Software teams at Disney Streaming provide the best-in-class customer experience possible to their users. Regardless of the platform they’re using, customer expectations are high. Users expect streaming to be quick and smooth, profiles to be synchronized between devices, and notifications to be correct and timely. There is a real need to quickly adapt to new customer and business demands.

The Messaging team at Disney Streaming is responsible for engaging our customers through messaging such as email or push notifications. We send millions of messages to our customers for a variety of use cases including password recovery, account changes and purchase confirmations. The messages go out across various Disney brands and over various channels including email and push notifications, leveraging a variety of technologies, a vast number of them serverless.

Lambda Performance with Java

We started our serverless journey with Node.js to write our Lambda functions since it is well supported by Lambda and cold starts were negligible. There was, however, greater expertise in Java and JVM languages, and the team was tasked with porting over existing functionality to Java. We chose Java knowing that there would be some challenges, especially cold starts.

We started out simply using AWS Lambda functions to handle asynchronous use cases, specifically to listen to events published through Amazon Kinesis. Kinesis is a serverless streaming platform allowing us to collect and process data in real-time. Various teams would publish events about changes on their systems on Kinesis. These could be billing events, purchase events, or account changes. By publishing events, downstream consumers, including the Messaging team, can analyze and react to events in real-time while loosely coupling systems. Our team is responsible for consuming events from Kinesis, analyzing them and triggering appropriate messaging to our customers, notifying them in real time.

While there are various ways to consume from a Kinesis stream, Lambda provides a featureful native integration with little operational overhead. The native integration with Lambda automatically scales based on the number of Kinesis shards, polls Kinesis shards for new records, and checkpoints successfully processed records.
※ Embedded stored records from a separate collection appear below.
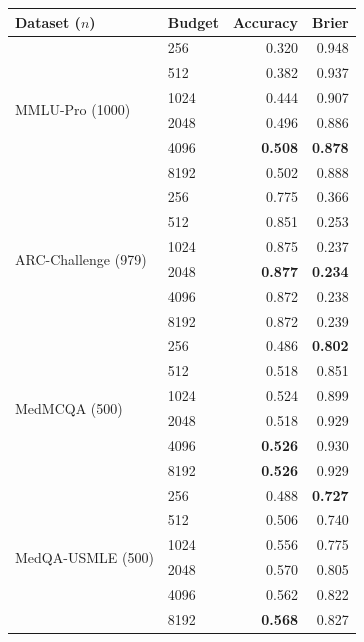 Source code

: \documentclass[a4paper,fleqn]{cas-sc}
\theoremstyle{plain}
\theoremstyle{definition}
\theoremstyle{remark}
\begin{document}
\begin{center}
\begin{tabular}{@{}llrr@{}}
\toprule
Dataset ($n$) & Budget & Accuracy & Brier \\
\midrule
\multirow{6}{*}{MMLU-Pro (1000)}
 & 256  & 0.320 & 0.948 \\
 & 512  & 0.382 & 0.937 \\
 & 1024 & 0.444 & 0.907 \\
 & 2048 & 0.496 & 0.886 \\
 & 4096 & \textbf{0.508} & \textbf{0.878} \\
 & 8192 & 0.502 & 0.888 \\
\midrule
\multirow{6}{*}{ARC-Challenge (979)}
 & 256  & 0.775 & 0.366 \\
 & 512  & 0.851 & 0.253 \\
 & 1024 & 0.875 & 0.237 \\
 & 2048 & \textbf{0.877} & \textbf{0.234} \\
 & 4096 & 0.872 & 0.238 \\
 & 8192 & 0.872 & 0.239 \\
\midrule
\multirow{6}{*}{MedMCQA (500)}
 & 256  & 0.486 & \textbf{0.802} \\
 & 512  & 0.518 & 0.851 \\
 & 1024 & 0.524 & 0.899 \\
 & 2048 & 0.518 & 0.929 \\
 & 4096 & \textbf{0.526} & 0.930 \\
 & 8192 & \textbf{0.526} & 0.929 \\
\midrule
\multirow{6}{*}{MedQA-USMLE (500)}
 & 256  & 0.488 & \textbf{0.727} \\
 & 512  & 0.506 & 0.740 \\
 & 1024 & 0.556 & 0.775 \\
 & 2048 & 0.570 & 0.805 \\
 & 4096 & 0.562 & 0.822 \\
 & 8192 & \textbf{0.568} & 0.827 \\
\bottomrule
\end{tabular}
\end{center}
\begingroup
{}
\label{tab:budget-audit-m2}
\endgroup
\vspace{\baselineskip}
\end{document}

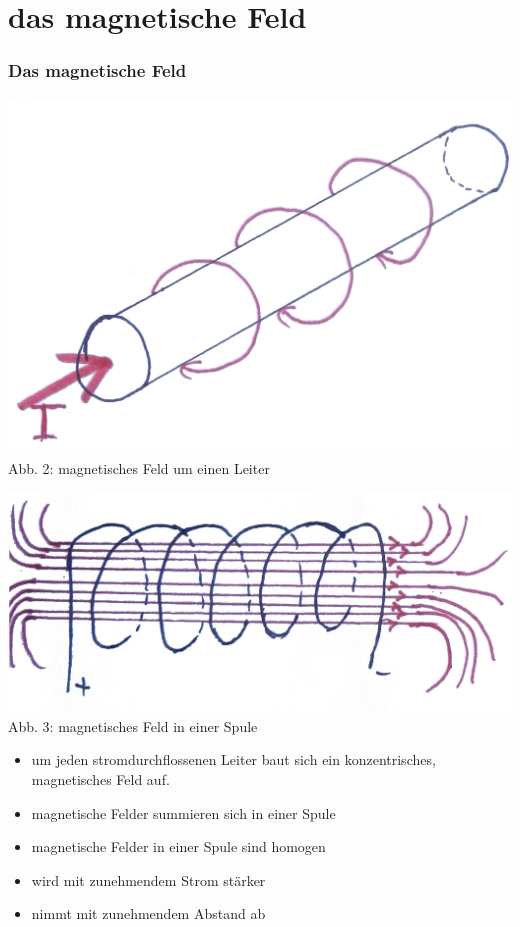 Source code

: \section*{das magnetische Feld}
\begin{frame}
\frametitle{Das magnetische Feld}
\begin{center}
	\begin{minipage}{0.4\textwidth}
	\includegraphics[scale=0.35]{e08/magfeld1.png}\\
	\small{Abb. 2: magnetisches Feld um einen Leiter}
	\end{minipage}
	\begin{minipage}{0.4\textwidth}
	\includegraphics[scale=0.4]{e08/magfeld2.png}\\
	\small{Abb. 3: magnetisches Feld in einer Spule}
	\end{minipage}
	\vspace{0.5cm}
	\begin{itemize}
		\item um jeden stromdurchflossenen Leiter baut sich ein konzentrisches, magnetisches Feld auf.
		\item magnetische Felder summieren sich in einer Spule
		\item magnetische Felder in einer Spule sind homogen
		\item wird mit zunehmendem Strom stärker
		\item nimmt mit zunehmendem Abstand ab
	\end{itemize}
\end{center}
\end{frame}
In addition, we also configured Kinesis to put records we can’t process into a dead letter Amazon Simple Queue Service (Amazon SQS) queue for additional processing. The native integration with Amazon SQS also has its own benefits, such as scaling up to 1,000 concurrent Lambda executions if there is a large volume of messages. By leveraging these serverless systems, we abstracted a lot of operational cost, allowing our team to focus on deliverables.

Disney serverless architecture diagram

We continued to expand our Lambda usage to similar use cases, making use of serverless where it made sense. For example, we leveraged Lambda functions to process Amazon Simple Email Service (SES) events via Amazon Simple Notification Service (SNS) to get email engagement updates, and DynamoDB streams to replicate data to Elasticsearch allowing us to scale our writes with DynamoDB while providing a way to do full text searches with Elasticsearch.
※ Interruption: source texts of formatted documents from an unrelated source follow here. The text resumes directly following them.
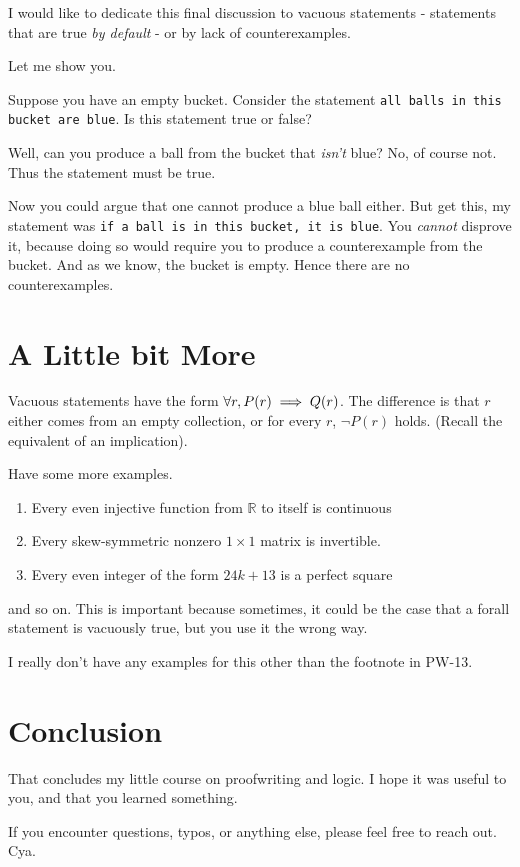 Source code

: 

I would like to dedicate this final discussion to vacuous statements - statements that are true \textit{by default} - or by lack of counterexamples.

Let me show you.

Suppose you have an empty bucket. Consider the statement \texttt{all balls in this bucket are blue}. Is this statement true or false?

Well, can you produce a ball from the bucket that \textit{isn't} blue? No, of course not. Thus the statement must be true.

Now you could argue that one cannot produce a blue ball either. But get this, my statement was \texttt{if a ball is in this bucket, it is blue}. You \textit{cannot} disprove it, because doing so would require you to produce a counterexample from the bucket. And as we know, the bucket is empty. Hence there are no counterexamples.

\section*{A Little bit More}
Vacuous statements have the form $\forall \space r, P(r) \implies Q(r)$. The difference is that $r$ either comes from an empty collection, or for every $r$, $\neg P(r)$ holds. (Recall the equivalent of an implication).

Have some more examples.
\begin{enumerate}
    \item Every even injective function from $\mathbb R$ to itself is continuous
    \item Every skew-symmetric nonzero $1\times 1$ matrix is invertible.
    \item Every even integer of the form $24k+13$ is a perfect square
\end{enumerate}
and so on. This is important because sometimes, it could be the case that a forall statement is vacuously true, but you use it the wrong way.

I really don't have any examples for this other than the footnote in PW-13.

\section*{Conclusion}
That concludes my little course on proofwriting and logic. I hope it was useful to you, and that you learned something. 

If you encounter questions, typos, or anything else, please feel free to reach out. Cya.
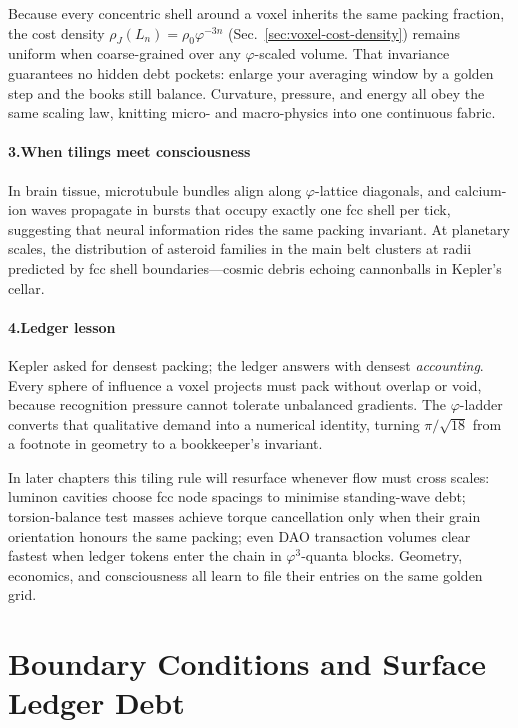 \documentclass[11pt,oneside]{book}
\begin{document}
Because every concentric shell around a voxel inherits the same packing
fraction, the cost density
\(
\rho_{J}(L_{n})=\rho_{0}\varphi^{-3n}
\)
(Sec.~\ref{sec:voxel-cost-density}) remains uniform when coarse-grained
over any $\varphi$-scaled volume.  
That invariance guarantees no hidden debt pockets: enlarge your
averaging window by a golden step and the books still balance.
Curvature, pressure, and energy all obey the same scaling law, knitting
micro- and macro-physics into one continuous fabric.

\paragraph*{3.\;When tilings meet consciousness}

In brain tissue, microtubule bundles align along $\varphi$-lattice
diagonals, and calcium-ion waves propagate in bursts that occupy
exactly one fcc shell per tick, suggesting that neural information
rides the same packing invariant.  
At planetary scales, the distribution of asteroid families in the main
belt clusters at radii predicted by fcc shell boundaries—cosmic debris
echoing cannonballs in Kepler’s cellar.

\paragraph*{4.\;Ledger lesson}

Kepler asked for densest packing; the ledger answers with densest
\emph{accounting}.  
Every sphere of influence a voxel projects must pack without overlap or
void, because recognition pressure cannot tolerate unbalanced gradients.
The $\varphi$-ladder converts that qualitative demand into a numerical
identity, turning $\pi/\sqrt{18}$ from a footnote in geometry to a
bookkeeper’s invariant.

In later chapters this tiling rule will resurface whenever flow must
cross scales: luminon cavities choose fcc node spacings to minimise
standing-wave debt; torsion-balance test masses achieve torque
cancellation only when their grain orientation honours the same
packing; even DAO transaction volumes clear fastest when ledger tokens
enter the chain in $\varphi^{3}$-quanta blocks.  
Geometry, economics, and consciousness all learn to file their entries
on the same golden grid.

\section{Boundary Conditions and Surface Ledger Debt}
\label{sec:surface-debt}
\end{document}
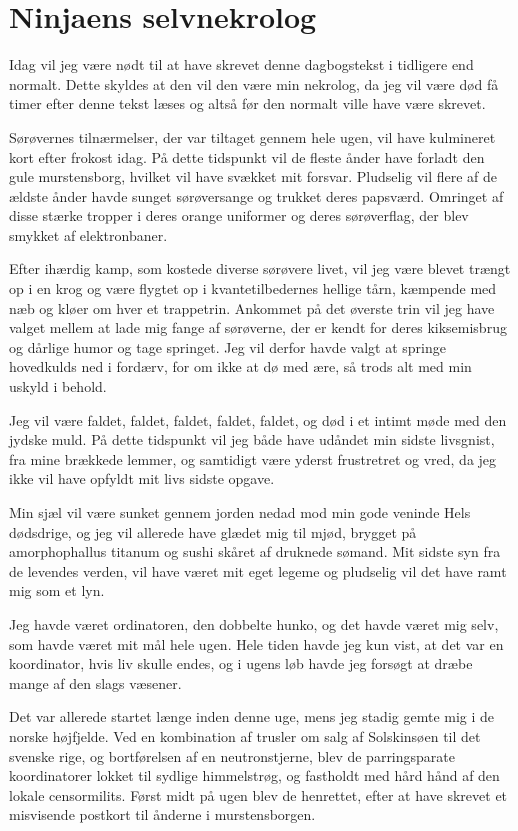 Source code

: \begin{minipage}[t]{150mm}
\vspace{3mm}
\section*{Ninjaens selvnekrolog}
Idag vil jeg være nødt til at have skrevet denne dagbogstekst i tidligere end normalt. Dette skyldes at den vil den være min nekrolog, da jeg vil være død få timer efter denne tekst læses og altså før den normalt ville  have være skrevet.

Sørøvernes tilnærmelser, der var tiltaget gennem hele ugen, vil have kulmineret kort efter frokost idag. På dette tidspunkt vil de fleste ånder have forladt den gule murstensborg, hvilket vil have svækket mit forsvar. Pludselig vil flere af de ældste ånder havde sunget sørøversange og trukket deres papsværd. Omringet af disse stærke tropper i deres orange uniformer og deres sørøverflag, der blev smykket af elektronbaner. 

Efter ihærdig kamp, som kostede diverse sørøvere livet, vil jeg være blevet trængt op i en krog og være flygtet op i kvantetilbedernes hellige tårn, kæmpende med næb og kløer om hver et trappetrin. Ankommet på det øverste trin vil jeg have valget mellem at lade mig fange af sørøverne, der er kendt for deres kiksemisbrug og dårlige humor og tage springet. Jeg vil derfor havde valgt at springe hovedkulds ned i fordærv, for om ikke at dø med ære, så trods alt med min uskyld i behold.

Jeg vil være faldet, faldet, faldet, faldet, faldet, og død i et intimt møde med den jydske 
muld. På dette tidspunkt vil jeg både have udåndet min sidste livsgnist, fra mine brækkede lemmer, og samtidigt være yderst frustretret og vred, da jeg ikke vil have opfyldt mit livs sidste opgave. 

Min sjæl vil være sunket gennem jorden nedad mod min gode veninde Hels dødsdrige, og jeg vil allerede have  glædet mig til mjød, brygget på amorphophallus titanum og sushi skåret af druknede sømand. Mit sidste syn fra de levendes verden, vil have været mit eget legeme og pludselig vil det have ramt mig som et lyn.

Jeg havde været ordinatoren, den dobbelte hunko, og det havde været mig selv, som havde været mit mål hele ugen. Hele tiden havde jeg kun vist, at det var en koordinator, hvis liv skulle endes, og i ugens løb havde jeg forsøgt at dræbe mange af den slags væsener.

Det var allerede startet længe inden denne uge, mens jeg stadig gemte mig i de norske højfjelde. Ved en kombination af trusler om salg af Solskinsøen til det svenske rige, og bortførelsen af en neutronstjerne, blev de parringsparate koordinatorer lokket til sydlige himmelstrøg, og fastholdt med hård hånd af den lokale censormilits. Først midt på ugen blev de henrettet, efter at have skrevet et misvisende postkort til ånderne i murstensborgen.


\end{minipage}
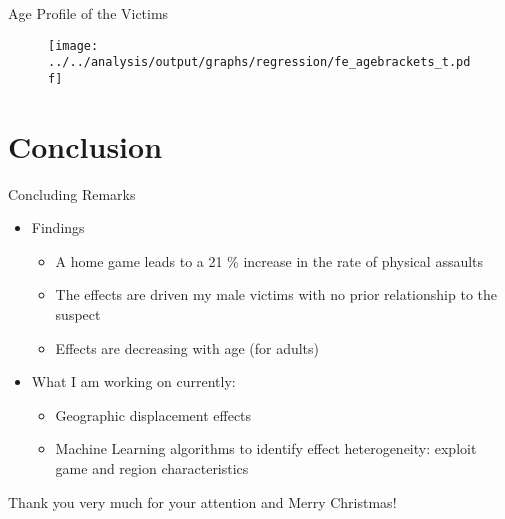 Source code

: \documentclass[usenames,dvipsnames]{beamer} %
\begin{document}
	\begin{frame}{Age Profile of the Victims}\label{link_regression_age_profile}
		\begin{figure}[H]\centering
			\texttt{[image: ../../analysis/output/graphs/regression/fe\_agebrackets\_t.pdf]}
		\end{figure}
		\hyperlink{link_regression_age_profile_per_gender}{}
	\end{frame}




\section{Conclusion}

\begin{frame}{Concluding Remarks}
	\begin{itemize}
		\item Findings
		\begin{itemize}
			\item A home game leads to a 21 \% increase in the rate of physical assaults
			\item The effects are driven my male victims with no prior relationship to the suspect
			\item Effects are decreasing with age (for adults)
		\end{itemize}				
		\item What I am working on currently: 
		\begin{itemize}
			\item Geographic displacement effects
			\item Machine Learning algorithms to identify effect heterogeneity: exploit game and region characteristics
		\end{itemize}
	\end{itemize}
\end{frame}


\begin{frame}
	\begin{center}
		Thank you very much for your attention \newline and Merry Christmas!
	\end{center}
\end{frame}
\end{document}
As many of our initial systems were asynchronous, cold starts were less of a concern. However, we still wanted to reduce Lambda cold starts. Cold starts happen whenever a new execution environment is created. During this process, Lambda downloads the function code, creates the environment, and then runs any initialization code before running the handler method. After execution completes, this execution environment is reused by subsequent requests. Though infrequent, cold starts can be an area for optimization.

Many things affect the duration of the cold start, including the size of the Lambda function, use of reflection, and the Java virtual machine (JVM).
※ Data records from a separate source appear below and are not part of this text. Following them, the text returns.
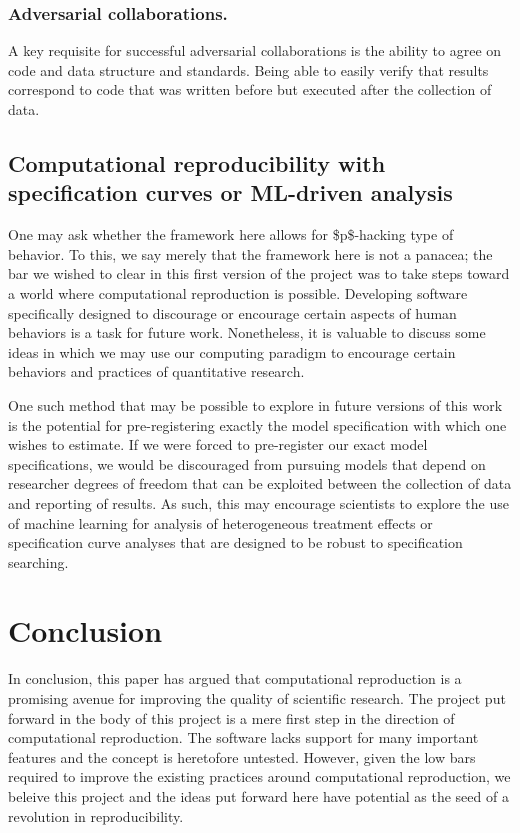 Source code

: \hypertarget{adversarial-collaborations.}{%
\subsubsection{Adversarial collaborations.}\label{adversarial-collaborations.}}

A key requisite for successful adversarial collaborations is the ability to agree on code and data structure and standards. Being able to easily verify that results correspond to code that was written before but executed after the collection of data.

\hypertarget{computational-reproducibility-with-specification-curves-or-ml-driven-analysis}{%
\subsection{Computational reproducibility with specification curves or ML-driven analysis}\label{computational-reproducibility-with-specification-curves-or-ml-driven-analysis}}

One may ask whether the framework here allows for \$p\$-hacking type of behavior. To this, we say merely that the framework here is not a panacea; the bar we wished to clear in this first version of the project was to take steps toward a world where computational reproduction is possible. Developing software specifically designed to discourage or encourage certain aspects of human behaviors is a task for future work. Nonetheless, it is valuable to discuss some ideas in which we may use our computing paradigm to encourage certain behaviors and practices of quantitative research.

One such method that may be possible to explore in future versions of this work is the potential for pre-registering exactly the model specification with which one wishes to estimate. If we were forced to pre-register our exact model specifications, we would be discouraged from pursuing models that depend on researcher degrees of freedom that can be exploited between the collection of data and reporting of results. As such, this may encourage scientists to explore the use of machine learning for analysis of heterogeneous treatment effects or specification curve analyses that are designed to be robust to specification searching. 

\hypertarget{conclusion}{%
\section{Conclusion}\label{conclusion}}

In conclusion, this paper has argued that computational reproduction is a promising avenue for improving the quality of scientific research. The project put forward in the body of this project is a mere first step in the direction of computational reproduction. The software lacks support for many important features and the concept is heretofore untested. However, given the low bars required to improve the existing practices around computational reproduction, we beleive this project and the ideas put forward here have potential as the seed of a revolution in reproducibility.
One way we mitigated cold starts was avoiding dependency injection frameworks that leverage reflection. Reflection allows Java code to examine its own classes, methods, fields, and their properties at run time. This is important when programming for Lambda as using a dependency injection framework with reflection increases the duration of initialization, the period before the function executes the handler method. We used Dagger2 for dependency injection, an open source, fully static, compile-time dependency injection framework. Dependency injection functionality is often done at runtime, but with Dagger, the dependency injection is moved to compile time, reducing the cold start.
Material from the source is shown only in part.